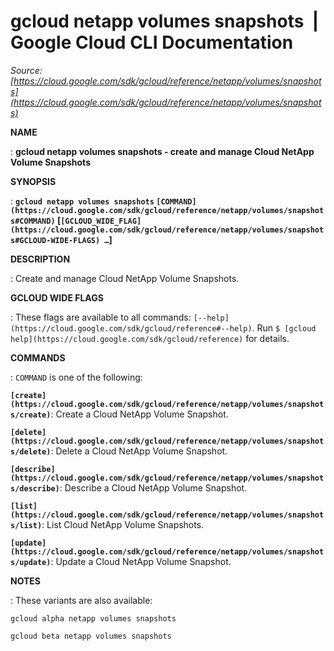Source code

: # gcloud netapp volumes snapshots  |  Google Cloud CLI Documentation

*Source: [https://cloud.google.com/sdk/gcloud/reference/netapp/volumes/snapshots](https://cloud.google.com/sdk/gcloud/reference/netapp/volumes/snapshots)*

**NAME**

: **gcloud netapp volumes snapshots - create and manage Cloud NetApp Volume Snapshots**

**SYNOPSIS**

: **`gcloud netapp volumes snapshots` `[COMMAND](https://cloud.google.com/sdk/gcloud/reference/netapp/volumes/snapshots#COMMAND)` [`[GCLOUD_WIDE_FLAG](https://cloud.google.com/sdk/gcloud/reference/netapp/volumes/snapshots#GCLOUD-WIDE-FLAGS) …`]**

**DESCRIPTION**

: Create and manage Cloud NetApp Volume Snapshots.

**GCLOUD WIDE FLAGS**

: These flags are available to all commands: `[--help](https://cloud.google.com/sdk/gcloud/reference#--help)`.
Run `$ [gcloud help](https://cloud.google.com/sdk/gcloud/reference)` for details.

**COMMANDS**

: ``COMMAND`` is one of the following:

**`[create](https://cloud.google.com/sdk/gcloud/reference/netapp/volumes/snapshots/create)`**:
Create a Cloud NetApp Volume Snapshot.

**`[delete](https://cloud.google.com/sdk/gcloud/reference/netapp/volumes/snapshots/delete)`**:
Delete a Cloud NetApp Volume Snapshot.

**`[describe](https://cloud.google.com/sdk/gcloud/reference/netapp/volumes/snapshots/describe)`**:
Describe a Cloud NetApp Volume Snapshot.

**`[list](https://cloud.google.com/sdk/gcloud/reference/netapp/volumes/snapshots/list)`**:
List Cloud NetApp Volume Snapshots.

**`[update](https://cloud.google.com/sdk/gcloud/reference/netapp/volumes/snapshots/update)`**:
Update a Cloud NetApp Volume Snapshot.

**NOTES**

: These variants are also available:

```
gcloud alpha netapp volumes snapshots
```

```
gcloud beta netapp volumes snapshots
```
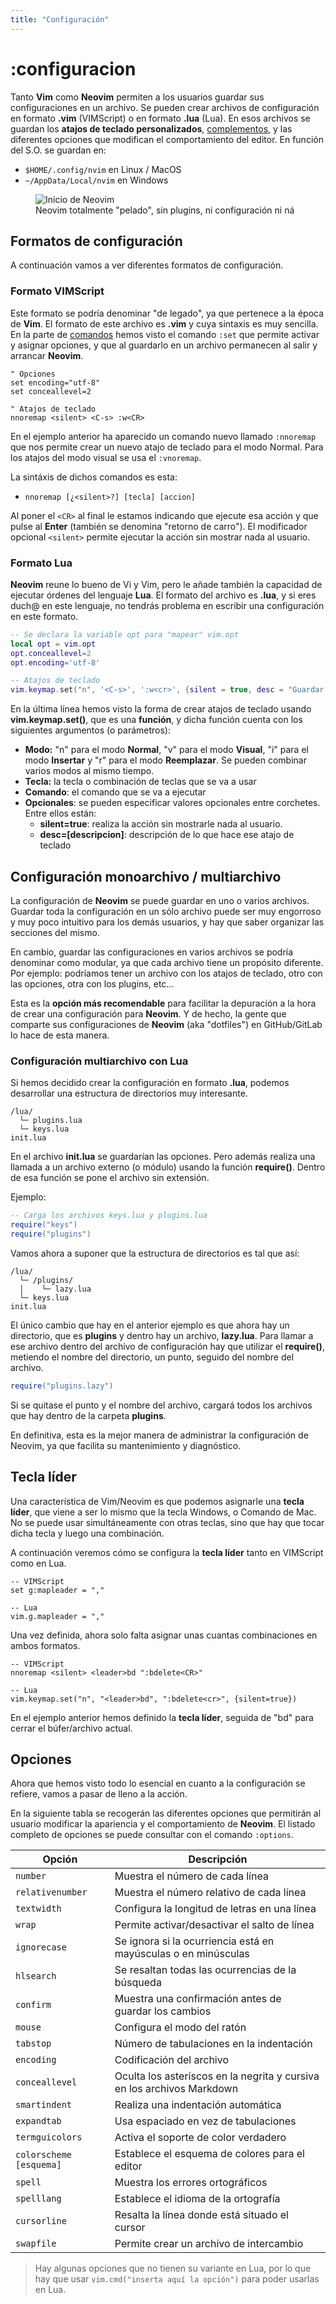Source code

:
 ```yaml
---
title: "Configuración"
---
```

# :configuracion

Tanto **Vim** como **Neovim** permiten a los usuarios guardar sus configuraciones en un archivo. Se pueden crear archivos de configuración en formato **.vim** (VIMScript) o en formato **.lua** (Lua). En esos archivos se guardan los **atajos de teclado personalizados**, [complementos](/plugins), y las diferentes opciones que modifican el comportamiento del editor. En función del S.O. se guardan en:

- `$HOME/.config/nvim` en Linux / MacOS
- `~/AppData/Local/nvim` en Windows

<figure>
        <img src="/images/Inicio-Neovim.webp" alt="Inicio de Neovim" />
        <figcaption>Neovim totalmente "pelado", sin plugins, ni configuración ni ná</figcaption>
</figure>

## Formatos de configuración

A continuación vamos a ver diferentes formatos de configuración.

### Formato VIMScript

Este formato se podría denominar "de legado", ya que pertenece a la época de **Vim**.
El formato de este archivo es **.vim** y cuya sintaxis es muy sencilla. En la
parte de [comandos](/comandos) hemos visto el comando `:set` que permite activar y
asignar opciones, y que al guardarlo en un archivo permanecen al salir y arrancar
**Neovim**.

```vim
" Opciones
set encoding="utf-8"
set conceallevel=2

" Atajos de teclado
nnoremap <silent> <C-s> :w<CR>
```

En el ejemplo anterior ha aparecido un comando nuevo llamado `:nnoremap` que nos
permite crear un nuevo atajo de teclado para el modo Normal. Para los atajos del modo
visual se usa el `:vnoremap`.

La sintáxis de dichos comandos es esta:

- `nnoremap [¿<silent>?] [tecla] [accion]`

Al poner el `<CR>` al final le estamos indicando que ejecute esa acción y que pulse al
**Enter** (también se denomina "retorno de carro"). El modificador opcional `<silent>` permite ejecutar la acción sin mostrar nada al usuario.

### Formato Lua

**Neovim** reune lo bueno de Vi y Vim, pero le añade también la capacidad de ejecutar
órdenes del lenguaje **Lua**. El formato del archivo es **.lua**, y si eres duch@
en este lenguaje, no tendrás problema en escribir una configuración en este
formato.

```lua
-- Se declara la variable opt para "mapear" vim.opt
local opt = vim.opt
opt.conceallevel=2
opt.encoding='utf-8'

-- Atajos de teclado
vim.keymap.set("n", '<C-s>', ':w<cr>', {silent = true, desc = "Guardar cambios en el archivo"})
```

En la última línea hemos visto la forma de crear atajos de teclado usando
**vim.keymap.set()**, que es una **función**, y dicha función cuenta con los
siguientes argumentos (o parámetros):

- **Modo:** "n" para el modo **Normal**, "v" para el modo **Visual**, "i" para el
  modo **Insertar** y "r" para el modo **Reemplazar**. Se pueden combinar varios modos al mismo tiempo.
- **Tecla:** la tecla o combinación de teclas que se va a usar
- **Comando**: el comando que se va a ejecutar
- **Opcionales**: se pueden especificar valores opcionales entre corchetes. Entre ellos están:
  - **silent=true**: realiza la acción sin mostrarle nada al usuario.
  - **desc=[descripcion]**: descripción de lo que hace ese atajo de teclado

## Configuración monoarchivo / multiarchivo

La configuración de **Neovim** se puede guardar en uno o varios archivos. Guardar
toda la configuración en un sólo archivo puede ser muy engorroso y muy poco intuitivo para los demás usuarios, y hay que saber organizar las secciones del mismo.

En cambio, guardar las configuraciones en varios archivos se podría denominar como modular, ya que cada
archivo tiene un propósito diferente. Por ejemplo: podríamos tener un archivo con
los atajos de teclado, otro con las opciones, otra con los plugins, etc...

Esta es la **opción más recomendable** para facilitar la depuración a la hora de
crear una configuración para **Neovim**. Y de hecho, la gente que comparte sus
configuraciones de **Neovim** (aka "dotfiles") en GitHub/GitLab lo hace de esta manera.

### Configuración multiarchivo con Lua

Si hemos decidido crear la configuración en formato **.lua**, podemos desarrollar una
estructura de directorios muy interesante.

```
/lua/
  └─ plugins.lua
  └─ keys.lua
init.lua
```

En el archivo **init.lua** se guardarían las opciones. Pero además realiza una
llamada a un archivo externo (o módulo) usando la función **require()**. Dentro de
esa función se pone el archivo sin extensión.

Ejemplo:

```lua
-- Carga los archivos keys.lua y plugins.lua
require("keys")
require("plugins")
```

Vamos ahora a suponer que la estructura de directorios es tal que así:

```
/lua/
  └─ /plugins/
  │    └─ lazy.lua
  └─ keys.lua
init.lua
```

El único cambio que hay en el anterior ejemplo es que ahora hay un directorio, que es
**plugins** y dentro hay un archivo, **lazy.lua**. Para llamar a ese archivo
dentro del archivo de configuración hay que utilizar el **require()**, metiendo el
nombre del directorio, un punto, seguido del nombre del archivo.

```lua
require("plugins.lazy")
```

Si se quitase el punto y el nombre del archivo, cargará todos los archivos que hay
dentro de la carpeta **plugins**.

En definitiva, esta es la mejor manera de administrar la configuración de Neovim, ya
que facilita su mantenimiento y diagnóstico.

## Tecla líder

Una característica de Vim/Neovim es que podemos asignarle una **tecla líder**, que
viene a ser lo mismo que la tecla Windows, o Comando de Mac. No se puede usar simultáneamente con
otras teclas, sino que hay que tocar dicha tecla y luego una combinación.

A continuación veremos cómo se configura la **tecla líder** tanto en VIMScript como
en Lua.

```code
-- VIMScript
set g:mapleader = ","

-- Lua
vim.g.mapleader = ","
```

Una vez definida, ahora solo falta asignar unas cuantas combinaciones en ambos formatos.

```text
-- VIMScript
nnoremap <silent> <leader>bd ":bdelete<CR>"

-- Lua
vim.keymap.set("n", "<leader>bd", ":bdelete<cr>", {silent=true})
```

En el ejemplo anterior hemos definido la **tecla líder**, seguida de "bd" para cerrar el búfer/archivo actual.

## Opciones

Ahora que hemos visto todo lo esencial en cuanto a la configuración se refiere, vamos
a pasar de lleno a la acción.

En la siguiente tabla se recogerán las diferentes opciones que permitirán al usuario
modificar la apariencia y el comportamiento de **Neovim**. El listado completo de
opciones se puede consultar con el comando `:options`.

| Opción           | Descripción                                                            |
| ---------------- | ---------------------------------------------------------------------- |
| `number`         | Muestra el número de cada línea                                        |
| `relativenumber` | Muestra el número relativo de cada línea                               |
| `textwidth`      | Configura la longitud de letras en una línea                           |
| `wrap`           | Permite activar/desactivar el salto de línea                           |
| `ignorecase`     | Se ignora si la ocurriencia está en mayúsculas o en minúsculas         |
| `hlsearch`       | Se resaltan todas las ocurrencias de la búsqueda                       |
| `confirm`        | Muestra una confirmación antes de guardar los cambios                  |
| `mouse`          | Configura el modo del ratón                                            |
| `tabstop`        | Número de tabulaciones en la indentación                               |
| `encoding`       | Codificación del archivo                                               |
| `conceallevel`   | Oculta los asteríscos en la negrita y cursiva en los archivos Markdown |
| `smartindent`    | Realiza una indentación automática                                     |
| `expandtab`      | Usa espaciado en vez de tabulaciones                                   |
| `termguicolors`  | Activa el soporte de color verdadero                                   |
| `colorscheme [esquema]` | Establece el esquema de colores para el editor |
| `spell` | Muestra los errores ortográficos |
| `spelllang` | Establece el idioma de la ortografía |
| `cursorline` | Resalta la línea donde está situado el cursor |
| `swapfile` | Permite crear un archivo de intercambio |

> Hay algunas opciones que no tienen su variante en Lua, por lo que hay que usar `vim.cmd("inserta aquí la opción")` para poder usarlas en Lua.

Task prompt: Each line, from the beginning of the listing to the line bearing "is one of the" inclusive, should be copied exactly; the pictures stay out.

Answer to this task:
Source code

: # gcloud netapp volumes snapshots  |  Google Cloud CLI Documentation

*Source: [https://cloud.google.com/sdk/gcloud/reference/netapp/volumes/snapshots](https://cloud.google.com/sdk/gcloud/reference/netapp/volumes/snapshots)*

**NAME**

: **gcloud netapp volumes snapshots - create and manage Cloud NetApp Volume Snapshots**

**SYNOPSIS**

: **`gcloud netapp volumes snapshots` `[COMMAND](https://cloud.google.com/sdk/gcloud/reference/netapp/volumes/snapshots#COMMAND)` [`[GCLOUD_WIDE_FLAG](https://cloud.google.com/sdk/gcloud/reference/netapp/volumes/snapshots#GCLOUD-WIDE-FLAGS) …`]**

**DESCRIPTION**

: Create and manage Cloud NetApp Volume Snapshots.

**GCLOUD WIDE FLAGS**

: These flags are available to all commands: `[--help](https://cloud.google.com/sdk/gcloud/reference#--help)`.
Run `$ [gcloud help](https://cloud.google.com/sdk/gcloud/reference)` for details.

**COMMANDS**

: ``COMMAND`` is one of the following:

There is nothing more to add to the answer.